If so you can query the SAS metadata, either SASHELP.Vtable or Dictionary.tables in proc sql to select those data sets, parse the set name for the date value and select the desired one. The question is exactly what "empty" means. Does it mean zero observations or does it mean zero variables or all the variables have missing values?
There is variable NOBS that has the number of observations, typically if this is greater than 0 then the set is not "empty" but if you mean variables with missing values that may not be what you want.
I'm having a hard time understanding the data you have, and your goal.
Can should show a few example datasets , i.e. show DATA steps with CARDS to create e.g. dsn_23jan2023 , dsn_24jan2023, dsn_25jan2023? And then describe the logic for which dataset you would like to select?
If all the datasets have the same variables, you're probably better of concatenating them all into a single dataset. That should make it easier to work with the data.
Yes, on my permanent folder (C drive).
I mean there could not many columns (headings), but I want non missing data (at least one observation without missing values at least for one variable).
That is a little harder to test for. You will have to actually read the dataset to tell if there are some non-missing values. If the test was just that the dataset had any observations you could just check the metadata.
So to find all of the dataset in the folder pointed to by the libref MYLIB that have names in the style DSN_ddmonyyyy and also have observations you could use a query like this.
proc sql; create table candidates as select input(scan(memname,-1,'_'),?date9.) as date format=date9. , catx('.',libname,memname) as dsname , nobs , nlobs , nvar from dictionary.tables where libname='MYLIB' and memname like 'DSN^_%' escape '^' and nlobs > 0 having not missing(date) order by 1 desc ; quit;
Now to find the first one that has non missing values you could try checking them one by one in order until you find one.
But if the datasets all have the same variables then you could just combine them in descending order by date and use a data step to find the first observation with any data.
So first put the list of datasets to search in order into a macro variable. Then use that list in a SET statement with the INDSNAME= option. When you find the first one where any of the variables are not missing then save its name into a macro variable and stop. You can then use that macro variable to do something with the latest dataset.
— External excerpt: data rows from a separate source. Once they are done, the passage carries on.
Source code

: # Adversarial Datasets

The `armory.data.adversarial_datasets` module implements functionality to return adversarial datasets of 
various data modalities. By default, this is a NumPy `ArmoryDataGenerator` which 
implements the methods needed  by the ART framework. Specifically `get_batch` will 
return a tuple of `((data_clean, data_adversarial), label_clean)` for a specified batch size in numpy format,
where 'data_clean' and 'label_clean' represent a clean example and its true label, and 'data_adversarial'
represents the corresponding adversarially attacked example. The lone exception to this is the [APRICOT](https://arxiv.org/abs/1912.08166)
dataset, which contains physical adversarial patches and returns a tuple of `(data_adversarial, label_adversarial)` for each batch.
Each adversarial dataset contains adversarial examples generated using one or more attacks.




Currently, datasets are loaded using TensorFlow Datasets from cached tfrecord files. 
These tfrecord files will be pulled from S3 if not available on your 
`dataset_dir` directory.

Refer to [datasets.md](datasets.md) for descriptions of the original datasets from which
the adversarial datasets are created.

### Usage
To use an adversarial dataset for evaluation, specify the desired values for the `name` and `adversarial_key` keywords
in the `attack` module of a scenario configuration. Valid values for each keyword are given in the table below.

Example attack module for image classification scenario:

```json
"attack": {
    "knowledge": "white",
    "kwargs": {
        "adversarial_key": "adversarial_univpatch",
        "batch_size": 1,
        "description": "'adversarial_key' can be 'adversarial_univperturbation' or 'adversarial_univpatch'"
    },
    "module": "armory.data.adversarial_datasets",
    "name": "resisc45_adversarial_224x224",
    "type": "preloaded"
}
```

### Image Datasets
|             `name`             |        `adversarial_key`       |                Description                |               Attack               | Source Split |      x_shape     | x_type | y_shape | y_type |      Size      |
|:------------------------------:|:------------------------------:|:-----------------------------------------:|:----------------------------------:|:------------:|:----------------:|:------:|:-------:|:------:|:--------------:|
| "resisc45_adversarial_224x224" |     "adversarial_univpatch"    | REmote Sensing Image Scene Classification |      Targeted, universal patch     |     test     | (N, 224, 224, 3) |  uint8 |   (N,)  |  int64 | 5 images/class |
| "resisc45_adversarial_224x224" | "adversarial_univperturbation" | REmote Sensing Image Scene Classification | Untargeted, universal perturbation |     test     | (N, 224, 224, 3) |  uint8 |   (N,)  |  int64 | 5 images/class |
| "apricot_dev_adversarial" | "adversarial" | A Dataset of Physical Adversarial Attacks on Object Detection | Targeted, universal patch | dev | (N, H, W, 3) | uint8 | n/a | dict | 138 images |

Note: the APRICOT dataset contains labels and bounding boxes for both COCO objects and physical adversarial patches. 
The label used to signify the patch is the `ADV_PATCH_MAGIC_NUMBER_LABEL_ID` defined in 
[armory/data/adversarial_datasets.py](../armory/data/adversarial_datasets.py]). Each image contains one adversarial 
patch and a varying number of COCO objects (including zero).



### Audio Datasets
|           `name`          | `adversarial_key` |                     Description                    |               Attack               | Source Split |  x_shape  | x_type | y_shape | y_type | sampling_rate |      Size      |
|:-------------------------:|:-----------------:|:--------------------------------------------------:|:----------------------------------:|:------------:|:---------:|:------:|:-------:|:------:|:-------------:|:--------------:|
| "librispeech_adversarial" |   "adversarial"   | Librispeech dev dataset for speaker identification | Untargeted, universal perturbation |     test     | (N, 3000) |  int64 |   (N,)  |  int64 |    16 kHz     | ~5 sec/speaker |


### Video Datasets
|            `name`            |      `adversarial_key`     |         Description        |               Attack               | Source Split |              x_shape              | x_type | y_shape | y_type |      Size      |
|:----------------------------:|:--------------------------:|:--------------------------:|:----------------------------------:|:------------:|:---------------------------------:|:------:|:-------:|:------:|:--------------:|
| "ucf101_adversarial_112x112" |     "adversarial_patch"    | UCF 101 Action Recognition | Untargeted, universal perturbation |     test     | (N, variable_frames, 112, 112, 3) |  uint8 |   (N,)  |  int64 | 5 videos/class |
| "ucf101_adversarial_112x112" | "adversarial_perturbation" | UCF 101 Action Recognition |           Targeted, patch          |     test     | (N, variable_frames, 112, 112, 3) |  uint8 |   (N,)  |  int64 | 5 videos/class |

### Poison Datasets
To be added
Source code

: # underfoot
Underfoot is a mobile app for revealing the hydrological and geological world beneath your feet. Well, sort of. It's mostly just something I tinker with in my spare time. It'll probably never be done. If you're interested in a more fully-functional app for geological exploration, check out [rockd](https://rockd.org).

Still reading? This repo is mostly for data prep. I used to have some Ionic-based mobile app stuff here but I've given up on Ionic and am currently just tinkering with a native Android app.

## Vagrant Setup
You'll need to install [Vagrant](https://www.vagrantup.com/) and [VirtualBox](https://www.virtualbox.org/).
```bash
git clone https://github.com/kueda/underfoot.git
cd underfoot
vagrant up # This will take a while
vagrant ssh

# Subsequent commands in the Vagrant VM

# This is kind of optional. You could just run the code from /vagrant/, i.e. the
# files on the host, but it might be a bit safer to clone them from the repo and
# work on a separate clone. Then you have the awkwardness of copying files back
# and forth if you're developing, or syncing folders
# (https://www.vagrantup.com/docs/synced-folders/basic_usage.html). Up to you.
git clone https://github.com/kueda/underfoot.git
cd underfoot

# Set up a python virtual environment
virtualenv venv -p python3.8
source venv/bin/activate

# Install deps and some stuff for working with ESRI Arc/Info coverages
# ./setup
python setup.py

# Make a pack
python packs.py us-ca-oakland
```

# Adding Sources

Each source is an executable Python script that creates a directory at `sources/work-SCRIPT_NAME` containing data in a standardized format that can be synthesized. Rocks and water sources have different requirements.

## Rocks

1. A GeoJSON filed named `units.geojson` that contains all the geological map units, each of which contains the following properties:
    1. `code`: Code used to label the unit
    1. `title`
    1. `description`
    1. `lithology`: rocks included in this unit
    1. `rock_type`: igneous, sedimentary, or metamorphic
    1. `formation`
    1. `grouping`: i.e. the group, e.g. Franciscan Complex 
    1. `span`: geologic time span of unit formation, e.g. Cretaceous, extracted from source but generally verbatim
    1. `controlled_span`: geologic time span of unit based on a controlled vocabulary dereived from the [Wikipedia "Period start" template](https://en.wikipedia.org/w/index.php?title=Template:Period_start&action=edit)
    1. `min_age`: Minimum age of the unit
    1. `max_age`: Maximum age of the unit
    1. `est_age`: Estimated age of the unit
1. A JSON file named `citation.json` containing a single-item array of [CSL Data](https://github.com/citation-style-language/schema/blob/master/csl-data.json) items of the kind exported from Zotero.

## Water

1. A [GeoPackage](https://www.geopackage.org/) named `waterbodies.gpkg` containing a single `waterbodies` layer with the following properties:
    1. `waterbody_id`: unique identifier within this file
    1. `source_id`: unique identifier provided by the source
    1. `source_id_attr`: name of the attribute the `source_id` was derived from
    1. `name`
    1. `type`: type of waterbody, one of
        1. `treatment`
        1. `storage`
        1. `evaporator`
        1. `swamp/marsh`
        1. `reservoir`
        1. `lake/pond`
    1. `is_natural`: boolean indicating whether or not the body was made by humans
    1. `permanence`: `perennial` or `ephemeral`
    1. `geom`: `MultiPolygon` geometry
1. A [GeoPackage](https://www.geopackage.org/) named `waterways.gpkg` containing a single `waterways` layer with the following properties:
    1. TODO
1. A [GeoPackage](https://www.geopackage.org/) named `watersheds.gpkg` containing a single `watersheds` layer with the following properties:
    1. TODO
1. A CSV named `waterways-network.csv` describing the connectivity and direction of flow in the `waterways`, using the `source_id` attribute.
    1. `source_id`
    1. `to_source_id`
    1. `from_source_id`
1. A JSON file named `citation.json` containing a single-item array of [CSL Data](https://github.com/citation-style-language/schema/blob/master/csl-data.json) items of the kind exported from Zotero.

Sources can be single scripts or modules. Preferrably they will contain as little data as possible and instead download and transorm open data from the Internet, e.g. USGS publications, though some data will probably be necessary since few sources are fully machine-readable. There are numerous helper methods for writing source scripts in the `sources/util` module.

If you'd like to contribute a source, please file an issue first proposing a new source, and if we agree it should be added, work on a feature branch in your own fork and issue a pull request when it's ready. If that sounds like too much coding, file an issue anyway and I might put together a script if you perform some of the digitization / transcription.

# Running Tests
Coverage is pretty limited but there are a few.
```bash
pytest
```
proc sql noprint; select dsname , nvar into :dslist separated by ' ' , :nvar trimmed from candidates order by date descending ; quit; %let lastest_ds=; data _null_; length dsname $41 ; set &dslist indsname=dsname; if cmiss(of _all_) < &nvar then do; call symputx('latest_ds',dsname); stop; end; run;
Some variables (the same name), for example, age is numbering in one data and character in another data. So, the second part code does not working. Sorry
So you have other issues you should fix.
Are they intended to have the same variables every time? How did they get created? Did you make the mistake of converting a CSV file into a dataset using PROC IMPORT instead of writing your own data step to read the CSV file?
If you cannot fix the datasets to be compatible then it will be more work to find the first one that has a non-empty observation.
You might need to resort to writing and running a SAS macro. Perhaps something like:
%macro find_last(dslist); %if not %symexist(last_dsname) %then %global last_dsname; %local i next last_dsname; %let last_dsname=; %do i=1 %to %sysfunc(countw(&dslist,%str( ))); %let next=%scan(&dslist,&i,%str( )); data _null_; set &next ; array _n _numeric_ _1 ; array _c $1 _character_ _2 ; if cmiss(of _n[*] _c[*]) < dim(_n)+dim(_c) then do; call symputx('last_dsname',"&next"); stop; end; run; %if %length(&last_dsname) %then %goto quit; %end; %quit: %mend;
Which you can then call with the list of dataset and it will find the first one in the list that has at least one non-empty observation.
Below sample code for how this could work if "empty table" means a table with no rows.
/* create sample data */ options dlcreatedir; libname mylib "%sysfunc(pathname(work))/test"; data mylib.dsn_23jan2023 mylib.dsn_24jan2023 mylib.dsn_25jan2023 mylib.dsn_all; format data_date date9.; set sashelp.class; data_date='23jan2023'd; output mylib.dsn_23jan2023; data_date='24jan2023'd; output mylib.dsn_24jan2023; run; /* select latest table with rows */ %let latest_ds_with_data; proc sql noprint; select cats(libname,'.',memname) into :latest_ds_with_data trimmed from dictionary.tables where libname ='MYLIB' and memname like "DSN^_%" escape '^' and not missing(input(scan(memname,-1,'_'),date9.)) and nlobs>0 having max(input(scan(memname,-1,'_'),date9.))=input(scan(memname,-1,'_'),date9.) ; quit; /* print latest table with rows */ proc print data=&latest_ds_with_data; run;
Here is a way to get a list of the non-empty datasets beginning with DSN_ (assuming your folder is allocated as MYLIB):
data data_ok(keep=dsname); set mylib.dsn_: indsname=dsn; array _chars _character_; length dsname $30; if cmiss(of _chars(*))<dim(_chars) or n(of _numeric_) then do; if dsname ne dsn then do; dsname=dsn; output; end; end; retain dsname; run;
What it does: reads through all the datasets, if there is an observation with non-missing values (and the dataset name has not been output before), it outputs the name of the dataset.
Counting non-missing characters is a bit roundabout, because there is no character function like the N() function for numerics, only the CMISS function to count missing character values.